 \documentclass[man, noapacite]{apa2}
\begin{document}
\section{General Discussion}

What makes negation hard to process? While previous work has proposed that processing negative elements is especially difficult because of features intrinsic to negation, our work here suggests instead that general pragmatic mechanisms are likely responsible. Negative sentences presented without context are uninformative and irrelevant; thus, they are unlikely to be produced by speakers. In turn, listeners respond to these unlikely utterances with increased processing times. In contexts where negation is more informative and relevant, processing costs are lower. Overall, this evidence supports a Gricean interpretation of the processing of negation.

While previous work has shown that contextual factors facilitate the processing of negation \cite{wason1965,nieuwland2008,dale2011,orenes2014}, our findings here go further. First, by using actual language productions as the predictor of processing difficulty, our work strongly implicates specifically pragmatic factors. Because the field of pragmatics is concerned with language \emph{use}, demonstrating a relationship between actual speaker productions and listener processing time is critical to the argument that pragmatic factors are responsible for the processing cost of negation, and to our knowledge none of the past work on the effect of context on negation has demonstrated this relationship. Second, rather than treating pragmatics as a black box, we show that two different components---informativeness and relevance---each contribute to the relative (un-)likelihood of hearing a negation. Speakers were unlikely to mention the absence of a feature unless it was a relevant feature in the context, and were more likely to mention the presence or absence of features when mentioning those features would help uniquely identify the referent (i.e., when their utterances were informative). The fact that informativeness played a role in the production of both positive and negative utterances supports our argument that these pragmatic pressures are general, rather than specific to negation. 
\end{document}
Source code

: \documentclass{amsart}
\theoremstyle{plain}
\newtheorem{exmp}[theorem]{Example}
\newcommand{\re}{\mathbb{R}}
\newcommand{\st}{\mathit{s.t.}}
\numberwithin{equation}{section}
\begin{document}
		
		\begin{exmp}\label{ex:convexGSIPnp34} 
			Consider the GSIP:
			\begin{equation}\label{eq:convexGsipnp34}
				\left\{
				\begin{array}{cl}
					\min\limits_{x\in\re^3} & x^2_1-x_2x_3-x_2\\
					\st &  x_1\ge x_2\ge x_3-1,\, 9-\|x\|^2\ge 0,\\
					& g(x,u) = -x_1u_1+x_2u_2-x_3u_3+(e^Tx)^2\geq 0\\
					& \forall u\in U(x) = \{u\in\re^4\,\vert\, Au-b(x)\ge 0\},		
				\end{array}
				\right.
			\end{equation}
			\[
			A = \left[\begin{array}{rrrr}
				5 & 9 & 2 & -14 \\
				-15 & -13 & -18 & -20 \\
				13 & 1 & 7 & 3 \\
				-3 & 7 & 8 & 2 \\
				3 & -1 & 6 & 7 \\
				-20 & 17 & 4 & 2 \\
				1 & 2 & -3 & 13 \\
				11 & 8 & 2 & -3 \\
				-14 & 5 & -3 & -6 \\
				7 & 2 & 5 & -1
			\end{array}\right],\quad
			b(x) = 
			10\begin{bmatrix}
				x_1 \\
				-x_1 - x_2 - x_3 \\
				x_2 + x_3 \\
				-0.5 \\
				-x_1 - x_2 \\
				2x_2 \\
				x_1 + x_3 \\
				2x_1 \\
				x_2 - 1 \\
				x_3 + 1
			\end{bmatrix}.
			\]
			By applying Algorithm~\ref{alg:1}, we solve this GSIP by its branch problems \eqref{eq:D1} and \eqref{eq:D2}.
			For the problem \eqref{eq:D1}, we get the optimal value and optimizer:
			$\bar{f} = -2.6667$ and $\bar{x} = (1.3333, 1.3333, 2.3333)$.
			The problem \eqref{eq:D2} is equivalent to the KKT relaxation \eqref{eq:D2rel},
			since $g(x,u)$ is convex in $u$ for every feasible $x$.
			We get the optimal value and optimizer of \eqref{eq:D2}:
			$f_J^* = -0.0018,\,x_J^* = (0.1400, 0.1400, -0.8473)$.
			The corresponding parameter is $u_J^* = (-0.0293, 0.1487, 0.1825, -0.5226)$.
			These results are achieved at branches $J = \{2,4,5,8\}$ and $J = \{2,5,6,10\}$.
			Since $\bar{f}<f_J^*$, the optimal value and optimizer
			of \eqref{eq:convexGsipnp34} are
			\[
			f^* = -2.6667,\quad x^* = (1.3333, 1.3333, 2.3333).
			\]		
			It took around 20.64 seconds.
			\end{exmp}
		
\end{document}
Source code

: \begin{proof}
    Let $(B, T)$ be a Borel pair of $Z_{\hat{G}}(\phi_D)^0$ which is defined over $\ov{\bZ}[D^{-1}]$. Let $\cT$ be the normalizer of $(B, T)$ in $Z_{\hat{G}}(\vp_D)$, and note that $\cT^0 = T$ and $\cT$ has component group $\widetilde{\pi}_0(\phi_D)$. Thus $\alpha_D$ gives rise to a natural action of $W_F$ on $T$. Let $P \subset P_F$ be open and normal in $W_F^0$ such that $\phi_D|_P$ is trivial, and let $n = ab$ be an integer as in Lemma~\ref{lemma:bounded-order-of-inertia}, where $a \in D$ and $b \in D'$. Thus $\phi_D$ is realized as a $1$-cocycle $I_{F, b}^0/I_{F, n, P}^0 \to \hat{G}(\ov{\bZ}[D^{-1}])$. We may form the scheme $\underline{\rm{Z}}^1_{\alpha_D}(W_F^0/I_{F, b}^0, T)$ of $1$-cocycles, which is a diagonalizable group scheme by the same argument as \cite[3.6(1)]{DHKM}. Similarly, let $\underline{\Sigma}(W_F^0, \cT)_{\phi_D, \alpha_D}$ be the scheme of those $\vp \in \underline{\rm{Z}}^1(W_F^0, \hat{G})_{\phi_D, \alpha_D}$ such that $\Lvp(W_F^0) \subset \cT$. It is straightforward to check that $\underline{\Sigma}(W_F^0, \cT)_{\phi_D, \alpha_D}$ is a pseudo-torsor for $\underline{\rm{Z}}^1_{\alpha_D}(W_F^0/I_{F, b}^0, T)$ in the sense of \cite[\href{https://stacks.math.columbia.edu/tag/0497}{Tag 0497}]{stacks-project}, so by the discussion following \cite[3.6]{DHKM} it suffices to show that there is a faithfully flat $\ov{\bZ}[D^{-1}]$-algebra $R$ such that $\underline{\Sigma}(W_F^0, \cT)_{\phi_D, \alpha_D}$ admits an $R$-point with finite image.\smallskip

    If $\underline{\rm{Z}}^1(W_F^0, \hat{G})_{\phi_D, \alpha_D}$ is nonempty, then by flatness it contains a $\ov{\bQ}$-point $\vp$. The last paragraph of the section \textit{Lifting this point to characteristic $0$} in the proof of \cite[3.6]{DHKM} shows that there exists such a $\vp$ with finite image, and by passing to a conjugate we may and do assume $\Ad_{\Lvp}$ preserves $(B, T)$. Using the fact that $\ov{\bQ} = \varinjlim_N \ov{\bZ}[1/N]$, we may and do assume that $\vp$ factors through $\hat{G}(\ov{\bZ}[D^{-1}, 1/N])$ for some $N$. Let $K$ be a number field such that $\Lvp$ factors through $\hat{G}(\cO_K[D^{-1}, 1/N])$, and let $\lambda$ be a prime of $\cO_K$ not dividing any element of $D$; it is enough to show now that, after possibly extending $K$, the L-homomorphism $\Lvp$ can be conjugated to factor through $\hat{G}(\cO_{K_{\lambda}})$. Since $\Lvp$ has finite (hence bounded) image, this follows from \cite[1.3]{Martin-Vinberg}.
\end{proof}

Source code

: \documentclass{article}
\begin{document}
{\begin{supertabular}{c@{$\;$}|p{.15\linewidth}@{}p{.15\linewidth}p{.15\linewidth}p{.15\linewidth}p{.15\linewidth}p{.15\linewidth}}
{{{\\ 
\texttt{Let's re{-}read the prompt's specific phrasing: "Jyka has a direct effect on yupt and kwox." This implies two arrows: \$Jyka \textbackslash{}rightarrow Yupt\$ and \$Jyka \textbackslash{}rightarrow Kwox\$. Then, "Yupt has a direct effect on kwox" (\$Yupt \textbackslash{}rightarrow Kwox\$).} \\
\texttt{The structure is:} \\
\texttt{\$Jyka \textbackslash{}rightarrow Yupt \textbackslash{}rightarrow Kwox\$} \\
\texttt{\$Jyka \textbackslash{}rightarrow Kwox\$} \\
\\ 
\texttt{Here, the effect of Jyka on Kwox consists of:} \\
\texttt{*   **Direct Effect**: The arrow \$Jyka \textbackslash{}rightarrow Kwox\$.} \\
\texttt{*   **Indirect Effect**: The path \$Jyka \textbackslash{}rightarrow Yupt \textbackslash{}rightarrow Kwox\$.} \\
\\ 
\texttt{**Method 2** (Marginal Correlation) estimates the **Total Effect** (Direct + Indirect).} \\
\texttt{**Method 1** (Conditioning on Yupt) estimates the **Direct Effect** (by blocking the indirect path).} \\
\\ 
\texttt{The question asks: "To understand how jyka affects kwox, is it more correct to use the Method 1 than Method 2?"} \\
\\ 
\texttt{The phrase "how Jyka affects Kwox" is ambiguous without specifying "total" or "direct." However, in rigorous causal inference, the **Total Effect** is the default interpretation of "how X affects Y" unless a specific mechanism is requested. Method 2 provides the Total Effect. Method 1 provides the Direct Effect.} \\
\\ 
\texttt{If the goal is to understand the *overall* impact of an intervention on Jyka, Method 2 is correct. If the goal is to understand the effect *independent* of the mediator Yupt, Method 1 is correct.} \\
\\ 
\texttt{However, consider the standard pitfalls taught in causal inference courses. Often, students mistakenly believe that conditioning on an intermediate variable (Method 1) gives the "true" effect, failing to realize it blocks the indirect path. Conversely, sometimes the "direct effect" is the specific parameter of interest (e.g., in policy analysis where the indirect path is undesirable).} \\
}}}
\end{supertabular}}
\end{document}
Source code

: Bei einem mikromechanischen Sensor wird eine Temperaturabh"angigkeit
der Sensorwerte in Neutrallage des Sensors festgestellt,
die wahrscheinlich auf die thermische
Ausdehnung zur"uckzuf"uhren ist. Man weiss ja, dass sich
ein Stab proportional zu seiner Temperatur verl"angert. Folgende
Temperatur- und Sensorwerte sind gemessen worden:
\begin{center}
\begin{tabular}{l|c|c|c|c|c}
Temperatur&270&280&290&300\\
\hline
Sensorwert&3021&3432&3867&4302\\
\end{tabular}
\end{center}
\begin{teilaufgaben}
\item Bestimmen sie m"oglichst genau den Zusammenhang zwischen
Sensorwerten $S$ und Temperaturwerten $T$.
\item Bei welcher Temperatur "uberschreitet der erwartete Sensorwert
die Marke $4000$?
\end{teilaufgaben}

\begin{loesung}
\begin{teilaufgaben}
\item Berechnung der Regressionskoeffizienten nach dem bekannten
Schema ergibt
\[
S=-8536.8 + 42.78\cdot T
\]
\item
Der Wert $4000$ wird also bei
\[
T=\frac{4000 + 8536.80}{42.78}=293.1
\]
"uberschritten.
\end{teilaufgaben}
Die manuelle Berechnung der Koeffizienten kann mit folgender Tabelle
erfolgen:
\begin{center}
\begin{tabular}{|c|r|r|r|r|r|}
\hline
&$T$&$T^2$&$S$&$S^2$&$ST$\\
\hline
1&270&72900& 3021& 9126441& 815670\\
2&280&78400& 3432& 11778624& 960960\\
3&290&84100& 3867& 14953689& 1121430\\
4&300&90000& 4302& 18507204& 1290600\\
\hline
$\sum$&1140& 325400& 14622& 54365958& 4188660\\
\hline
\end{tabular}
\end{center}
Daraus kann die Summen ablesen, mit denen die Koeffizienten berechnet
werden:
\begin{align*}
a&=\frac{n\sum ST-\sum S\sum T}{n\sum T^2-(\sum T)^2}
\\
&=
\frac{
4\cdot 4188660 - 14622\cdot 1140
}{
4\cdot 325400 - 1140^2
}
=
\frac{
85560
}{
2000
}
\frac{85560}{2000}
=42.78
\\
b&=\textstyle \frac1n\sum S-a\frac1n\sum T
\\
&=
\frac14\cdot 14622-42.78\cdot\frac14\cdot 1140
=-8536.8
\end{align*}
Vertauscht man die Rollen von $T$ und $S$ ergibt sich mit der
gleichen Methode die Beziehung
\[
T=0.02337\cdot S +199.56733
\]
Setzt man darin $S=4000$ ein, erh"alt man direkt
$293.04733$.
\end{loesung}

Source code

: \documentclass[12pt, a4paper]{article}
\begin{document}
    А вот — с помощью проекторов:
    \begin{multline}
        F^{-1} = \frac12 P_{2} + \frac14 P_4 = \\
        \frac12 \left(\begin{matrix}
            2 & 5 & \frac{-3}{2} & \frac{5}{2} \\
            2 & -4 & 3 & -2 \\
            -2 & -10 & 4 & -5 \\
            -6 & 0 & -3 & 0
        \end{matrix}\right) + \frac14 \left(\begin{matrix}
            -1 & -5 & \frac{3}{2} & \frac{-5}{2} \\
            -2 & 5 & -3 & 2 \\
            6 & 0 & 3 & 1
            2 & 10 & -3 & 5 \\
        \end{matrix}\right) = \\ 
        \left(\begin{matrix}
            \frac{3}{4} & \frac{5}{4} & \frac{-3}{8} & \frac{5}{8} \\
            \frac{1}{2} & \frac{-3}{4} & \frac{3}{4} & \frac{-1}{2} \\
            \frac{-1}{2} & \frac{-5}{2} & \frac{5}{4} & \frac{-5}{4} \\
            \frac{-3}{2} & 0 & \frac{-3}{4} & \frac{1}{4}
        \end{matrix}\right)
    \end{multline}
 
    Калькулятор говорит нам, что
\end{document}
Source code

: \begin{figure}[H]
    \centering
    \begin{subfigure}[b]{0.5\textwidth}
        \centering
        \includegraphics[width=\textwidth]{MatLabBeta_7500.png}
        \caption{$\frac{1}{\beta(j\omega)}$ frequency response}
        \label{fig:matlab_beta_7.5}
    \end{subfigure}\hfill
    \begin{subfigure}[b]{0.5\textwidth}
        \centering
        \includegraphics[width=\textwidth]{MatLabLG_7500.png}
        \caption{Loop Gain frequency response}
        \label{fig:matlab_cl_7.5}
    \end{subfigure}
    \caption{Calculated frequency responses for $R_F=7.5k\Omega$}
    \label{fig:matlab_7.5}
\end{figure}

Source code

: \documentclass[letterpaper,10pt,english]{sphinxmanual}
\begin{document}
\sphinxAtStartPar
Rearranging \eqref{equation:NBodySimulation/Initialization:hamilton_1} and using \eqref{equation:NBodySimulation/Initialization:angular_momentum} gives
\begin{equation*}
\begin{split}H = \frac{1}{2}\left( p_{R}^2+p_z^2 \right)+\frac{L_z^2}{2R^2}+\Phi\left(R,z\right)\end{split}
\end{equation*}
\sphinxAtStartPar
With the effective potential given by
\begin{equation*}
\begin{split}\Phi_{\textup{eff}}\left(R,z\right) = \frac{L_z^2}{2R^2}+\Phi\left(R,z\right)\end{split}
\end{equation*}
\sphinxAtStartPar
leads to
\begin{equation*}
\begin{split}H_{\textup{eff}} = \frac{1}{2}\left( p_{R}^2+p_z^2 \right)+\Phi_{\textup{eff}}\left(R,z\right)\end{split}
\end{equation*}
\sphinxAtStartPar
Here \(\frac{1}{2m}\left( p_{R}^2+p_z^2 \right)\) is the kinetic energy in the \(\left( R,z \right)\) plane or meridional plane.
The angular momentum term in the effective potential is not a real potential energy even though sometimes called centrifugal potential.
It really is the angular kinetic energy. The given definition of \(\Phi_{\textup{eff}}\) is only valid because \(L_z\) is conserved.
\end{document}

# # # # # # #

**What the exercise asks:** Every line of the records that includes the word "interpretation" should be gathered.

**Reply to the task:**
What makes negation hard to process? While previous work has proposed that processing negative elements is especially difficult because of features intrinsic to negation, our work here suggests instead that general pragmatic mechanisms are likely responsible. Negative sentences presented without context are uninformative and irrelevant; thus, they are unlikely to be produced by speakers. In turn, listeners respond to these unlikely utterances with increased processing times. In contexts where negation is more informative and relevant, processing costs are lower. Overall, this evidence supports a Gricean interpretation of the processing of negation.
\texttt{The phrase "how Jyka affects Kwox" is ambiguous without specifying "total" or "direct." However, in rigorous causal inference, the **Total Effect** is the default interpretation of "how X affects Y" unless a specific mechanism is requested. Method 2 provides the Total Effect. Method 1 provides the Direct Effect.} \\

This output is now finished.